“It is the responsibility of the international community to find a global solution to the situation in Syria and Iraq, because the conflict in the region represents a major danger to the whole world”, István Mikola said on Wednesday in Budapest on the closing day of a two-day conference on Syria.

The Ministry of Foreign Affairs and Trade’s Minister of State for Security Policy and International Cooperation said the humanitarian situation in Syria was a “catastrophe”, pointing out that the world had currently not found a method “for handling this terrible state of affairs”.

Mr. Mikola told the press that the Hungarian pledges made at the conference may be divided into three groups: the Government has offered to provide five million euros towards handling the healthcare disaster in Syria, 14.6 million euros to support people living in refugee camps in Turkey, and 250 scholarship places for Syrian students to attend Hungarian universities.

In an interview for Hungarian news agency MTI, the Minister of State said that in his opinion the crisis in Iraq and Syria was getting increasingly serious, and declared that he was sceptical with relation to the fact that “this negative trend will change in future and some kind of order will be created, but we cannot stop believing in a long-term solution”.

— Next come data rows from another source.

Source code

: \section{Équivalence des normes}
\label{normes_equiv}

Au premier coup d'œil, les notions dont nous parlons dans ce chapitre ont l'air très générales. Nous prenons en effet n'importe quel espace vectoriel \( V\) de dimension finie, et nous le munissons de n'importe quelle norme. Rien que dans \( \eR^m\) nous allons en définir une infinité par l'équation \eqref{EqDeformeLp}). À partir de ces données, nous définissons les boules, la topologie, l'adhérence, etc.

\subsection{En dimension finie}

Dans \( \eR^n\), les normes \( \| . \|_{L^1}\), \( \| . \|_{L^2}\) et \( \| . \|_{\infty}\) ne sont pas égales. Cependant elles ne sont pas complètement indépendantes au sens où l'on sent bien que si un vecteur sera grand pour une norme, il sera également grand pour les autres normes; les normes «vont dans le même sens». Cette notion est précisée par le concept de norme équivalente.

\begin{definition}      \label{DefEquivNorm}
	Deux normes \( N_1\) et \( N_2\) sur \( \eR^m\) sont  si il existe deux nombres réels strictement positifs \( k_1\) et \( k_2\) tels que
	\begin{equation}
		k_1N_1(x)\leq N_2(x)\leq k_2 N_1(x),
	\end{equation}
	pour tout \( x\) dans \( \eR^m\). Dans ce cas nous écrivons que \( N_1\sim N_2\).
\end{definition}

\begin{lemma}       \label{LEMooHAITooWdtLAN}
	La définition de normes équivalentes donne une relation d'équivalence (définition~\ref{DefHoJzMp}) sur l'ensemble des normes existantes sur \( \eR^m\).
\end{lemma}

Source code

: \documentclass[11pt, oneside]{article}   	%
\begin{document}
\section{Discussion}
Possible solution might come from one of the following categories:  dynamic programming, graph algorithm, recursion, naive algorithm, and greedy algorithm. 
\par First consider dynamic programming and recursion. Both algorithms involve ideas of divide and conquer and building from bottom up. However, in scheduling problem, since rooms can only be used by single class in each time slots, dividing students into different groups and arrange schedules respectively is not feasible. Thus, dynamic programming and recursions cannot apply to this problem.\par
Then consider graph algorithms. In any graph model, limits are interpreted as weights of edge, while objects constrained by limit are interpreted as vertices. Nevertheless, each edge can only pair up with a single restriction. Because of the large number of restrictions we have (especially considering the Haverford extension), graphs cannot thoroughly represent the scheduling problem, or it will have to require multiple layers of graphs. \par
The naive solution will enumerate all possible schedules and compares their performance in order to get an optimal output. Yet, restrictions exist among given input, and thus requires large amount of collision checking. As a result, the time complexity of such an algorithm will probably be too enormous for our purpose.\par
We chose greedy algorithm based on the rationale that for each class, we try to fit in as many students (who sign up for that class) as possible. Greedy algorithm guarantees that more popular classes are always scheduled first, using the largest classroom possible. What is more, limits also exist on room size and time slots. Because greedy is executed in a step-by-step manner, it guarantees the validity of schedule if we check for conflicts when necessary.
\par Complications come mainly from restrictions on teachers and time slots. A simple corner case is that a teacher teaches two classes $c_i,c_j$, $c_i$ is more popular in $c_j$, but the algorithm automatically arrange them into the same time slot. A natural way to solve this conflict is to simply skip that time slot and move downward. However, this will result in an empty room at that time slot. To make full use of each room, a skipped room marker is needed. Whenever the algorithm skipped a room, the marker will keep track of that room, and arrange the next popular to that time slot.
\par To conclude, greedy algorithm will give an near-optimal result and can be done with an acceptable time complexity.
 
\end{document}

As he explained, the situation is extremely serious and a humanitarian crisis of previously unseen proportions has developed, which the international community is having difficulty getting to grips with. “The goal of the pledges made at the conference is not only the management of the humanitarian situation, but also the long-term resolving of the conflict and the initiation of some kind of long-term consolidation”, he said.

Representatives of around seventy countries are attending the conference in Brussels. The participants are reviewing the state of the undertakings made at last year’s donor conference in London and are expected to agree on providing further funding. The other important topic of the summit is to discuss methods of finding a long-term solution to the civil war.